Eugenides weaves together a kaleidoscopic narrative spanning 80 years of a stained family history, from a fateful incestuous union in a small town in early 1920s Asia Minor to Prohibition-era Detroit; from the early days of Ford Motors to the heated 1967 race riots; from the tony suburbs of Grosse Pointe and a confusing, aching adolescent love story to modern-day Berlin. Eugenides's command of the narrative is astonishing. He balances Cal/Callie's shifting voices convincingly, spinning this strange and often unsettling story with intelligence, insight, and generous amounts of humor:

Emotions, in my experience aren't covered by single words. I don't believe in "sadness," "joy," or "regret." … I'd like to have at my disposal complicated hybrid emotions, Germanic traincar constructions like, say, "the happiness that attends disaster." Or: "the disappointment of sleeping with one's fantasy." ... I'd like to have a word for "the sadness inspired by failing restaurants" as well as for "the excitement of getting a room with a minibar." I've never had the right words to describe my life, and now that I've entered my story, I need them more than ever.

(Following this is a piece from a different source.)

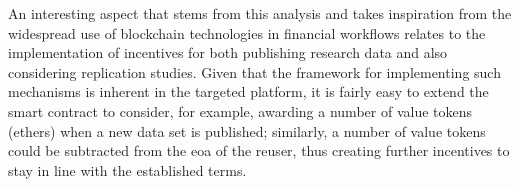 An interesting aspect that stems from this analysis and takes inspiration from the widespread use of blockchain technologies in financial workflows relates to the implementation of incentives for both publishing research data and also considering replication studies. Given that the framework for implementing such mechanisms is inherent in the targeted platform, it is fairly easy to extend the smart contract to consider, for example, awarding a number of value tokens (ethers) when a new data set is published; similarly, a number of value tokens could be subtracted from the \gls{eoa} of the reuser, thus creating further incentives to stay in line with the established terms.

When you get to the end of this splendorous book, when you suddenly realize that after hundreds of pages you have only a few more left to turn over, you'll experience a quick pang of regret knowing that your time with Cal is coming to a close, and you may even resist finishing it--putting it aside for an hour or two, or maybe overnight--just so that this wondrous, magical novel might never end. --Brad Thomas Parsons --This text refers to an alternate Paperback edition.

From Publishers Weekly

As the Age of the Genome begins to dawn, we will, perhaps, expect our fictional protagonists to know as much about the chemical details of their ancestry as Victorian heroes knew about their estates. If so, Eugenides (The Virgin Suicides) is ahead of the game. His beautifully written novel begins: "Specialized readers may have come across me in Dr. Peter Luce's study, 'Gender Identity in 5-Alpha-Reductase Pseudohermaphrodites.' " The "me" of that sentence, "Cal" Stephanides, narrates his story of sexual shifts with exemplary tact, beginning with his immigrant grandparents, Desdemona and Lefty. On board the ship taking them from war-torn Turkey to America, they married-but they were brother and sister. Eugenides spends the book's first half recreating, with a fine-grained density, the Detroit of the 1920s and '30s where the immigrants settled: Ford car factories and the tiny, incipient sect of Black Muslims. Then comes Cal's story, which is necessarily interwoven with his parents' upward social trajectory. Milton, his father, takes an insurance windfall and parlays it into a fast-food hotdog empire. Meanwhile, Tessie, his wife, gives birth to a son and then a daughter-or at least, what seems to be a female baby. Genetics meets medical incompetence meets history, and Callie is left to think of her "crocus" as simply unusually long-until she reaches the age of 14. Eugenides, like Rick Moody, has an extraordinary sensitivity to the mores of our leafier suburbs, and Cal's gender confusion is blended with the story of her first love, Milton's growing political resentments and the general shedding of ethnic habits. Perhaps the most wonderful thing about this book is Eugenides's ability to feel his way into the girl, Callie, and the man, Cal. It's difficult to imagine any serious male writer of earlier eras so effortlessly transcending the stereotypes of gender. This is one determinedly literary novel that should also appeal to a large, general audience.
Copyright 2002 Reed Business Information, Inc. --This text refers to the Hardcover edition.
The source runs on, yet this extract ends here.